Has God ever done the complete opposite of what you wanted? Has He ever had the audacity to give you what you need versus what you want? I didn’t know it then but the pain that I harbored deep down in my soul would eventually become words that fueled this blog. He allowed everything to come to pass because His plan was greater than any of the pain and regret I was feeling. God will take everything away from you if it doesn’t align with what He wants for your life.
He didn’t want me to be this person who went along with the status quo. He didn’t want me to be a person who waddled in her own despair; He wanted me to help others by any means necessary. He wanted me to live even if it meant that I had to understand His reasoning for allowing death to surround me.
Don’t allow the tragedies in your life to overcome you to the point where the reasoning is missed. Sometimes the purpose is under layers of defeat, depression, doubt, and people disowning you.

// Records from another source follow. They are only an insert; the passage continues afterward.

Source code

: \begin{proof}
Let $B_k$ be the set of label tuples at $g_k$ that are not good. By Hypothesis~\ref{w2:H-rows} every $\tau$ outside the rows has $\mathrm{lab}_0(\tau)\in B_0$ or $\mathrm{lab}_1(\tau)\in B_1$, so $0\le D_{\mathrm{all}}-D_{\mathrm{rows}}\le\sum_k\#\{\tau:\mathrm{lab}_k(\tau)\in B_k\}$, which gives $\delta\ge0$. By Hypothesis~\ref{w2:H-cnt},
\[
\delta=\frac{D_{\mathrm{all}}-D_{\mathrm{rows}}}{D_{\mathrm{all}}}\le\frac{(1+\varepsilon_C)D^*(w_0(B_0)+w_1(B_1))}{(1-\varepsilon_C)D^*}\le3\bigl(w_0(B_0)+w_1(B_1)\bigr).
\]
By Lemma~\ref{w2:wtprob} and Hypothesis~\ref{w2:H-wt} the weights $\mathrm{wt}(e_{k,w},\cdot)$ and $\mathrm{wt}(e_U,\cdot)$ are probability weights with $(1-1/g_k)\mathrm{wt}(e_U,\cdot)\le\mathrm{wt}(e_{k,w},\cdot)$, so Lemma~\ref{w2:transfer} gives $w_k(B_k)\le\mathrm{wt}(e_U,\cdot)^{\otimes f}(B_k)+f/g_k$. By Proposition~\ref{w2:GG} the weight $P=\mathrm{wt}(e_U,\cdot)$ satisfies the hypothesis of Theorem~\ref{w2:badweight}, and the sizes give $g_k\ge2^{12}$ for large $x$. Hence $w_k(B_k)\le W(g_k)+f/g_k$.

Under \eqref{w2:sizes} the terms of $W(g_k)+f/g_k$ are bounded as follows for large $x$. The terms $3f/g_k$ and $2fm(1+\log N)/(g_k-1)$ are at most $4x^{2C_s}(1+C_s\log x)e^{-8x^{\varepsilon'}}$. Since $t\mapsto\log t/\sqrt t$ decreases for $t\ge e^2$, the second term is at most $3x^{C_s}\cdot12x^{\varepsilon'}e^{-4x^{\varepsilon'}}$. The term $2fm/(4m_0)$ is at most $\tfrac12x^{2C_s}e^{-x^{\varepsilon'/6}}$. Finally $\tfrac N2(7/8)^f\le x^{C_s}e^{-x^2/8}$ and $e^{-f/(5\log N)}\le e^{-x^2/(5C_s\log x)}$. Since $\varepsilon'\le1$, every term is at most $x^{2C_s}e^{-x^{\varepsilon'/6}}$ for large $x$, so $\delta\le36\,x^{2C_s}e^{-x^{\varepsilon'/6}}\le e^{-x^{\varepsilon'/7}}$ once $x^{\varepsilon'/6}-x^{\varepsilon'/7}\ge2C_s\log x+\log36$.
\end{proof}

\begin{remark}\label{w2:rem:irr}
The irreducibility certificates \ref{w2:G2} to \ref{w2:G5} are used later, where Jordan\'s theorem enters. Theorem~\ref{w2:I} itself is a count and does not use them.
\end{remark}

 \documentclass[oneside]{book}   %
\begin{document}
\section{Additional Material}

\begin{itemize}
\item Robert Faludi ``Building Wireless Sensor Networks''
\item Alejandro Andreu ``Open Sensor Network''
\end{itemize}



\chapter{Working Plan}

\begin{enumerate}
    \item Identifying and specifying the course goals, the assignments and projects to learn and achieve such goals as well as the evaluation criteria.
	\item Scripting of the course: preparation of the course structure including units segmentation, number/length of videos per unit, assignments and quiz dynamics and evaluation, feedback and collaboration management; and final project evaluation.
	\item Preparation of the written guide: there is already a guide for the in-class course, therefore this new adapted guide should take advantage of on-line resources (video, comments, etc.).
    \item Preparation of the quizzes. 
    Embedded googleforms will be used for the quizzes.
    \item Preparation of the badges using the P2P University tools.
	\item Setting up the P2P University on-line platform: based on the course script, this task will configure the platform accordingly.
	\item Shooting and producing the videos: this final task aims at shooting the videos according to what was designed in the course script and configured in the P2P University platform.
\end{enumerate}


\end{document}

Your tragedy sometimes serves as the catalyst for your transformation.
I’d love to say that I’m back to being the old me but that would be a lie. Situations like this can change the entire trajectory of your life. The moments in your life where you have no clue how you’ll make it through the night ultimately serve as stepping stones for better.
Although they are gone in the physical, I can’t help but notice how much better off we all are having known them. The lives impacted by Briana and Victoria are countless as people all over the world have been touched by how highly people continue to speak of them. At times I wish I could rewind time and take different steps to ensure that they would still be here but I can’t.
I sometimes try to remember the sound of their voices to no avail but I live constantly with the memory of their character. They were shining and radiant for people all over to see. Their death would serve as an urgent reminder as to how important it is to not just celebrate your large accomplishments and milestones but to celebrate the small wins and triumphs.
I want to share six invaluable lessons that I’ve learned while dealing with tragedy.
- It is okay to hurt. Never believe the hype that you have to be strong. You’re allowed to cry, scream, and do whatever you need to do in order to process.
- Find your tribe. It is so important to find people who ground us when it seems as if a simple wind will sweep us away. I can’t tell you where I would be if it wasn’t for the support of those closest to me.
- Seek help. Don’t feel less than for needing the assistance of a professional. You’re only prolonging your healing process by not taking advantage of this.
- Find the purpose in the pain. If you’re going to be here on this earth, you may as well find a way to help yourself or others by sharing some of your lessons learned.
- Some may disagree but if you believe in God…keep it real with Him. I’m not saying it is right but honestly I was pissed with Him for a long time about what had unfolded. I battled with my faith for a while but this resulted in a deep spiritual awakening
- Forgive yourself. Once I forgave myself, it was so much easier to deal with my enemies because I knew that I would trade everything to flip the hands of time.
Life is scary but twice as beautiful if you just open your eyes. Even with all my low days, I’m thankful that the sun still rises each morning and I can try again. I challenge you to always challenge yourself to be your best self and live a life worth being talked about. Live a life so big that even years after you’re gone, people still feel compelled to go a bit further because of you. I challenge you to live a life worth living instead of settling to just exist.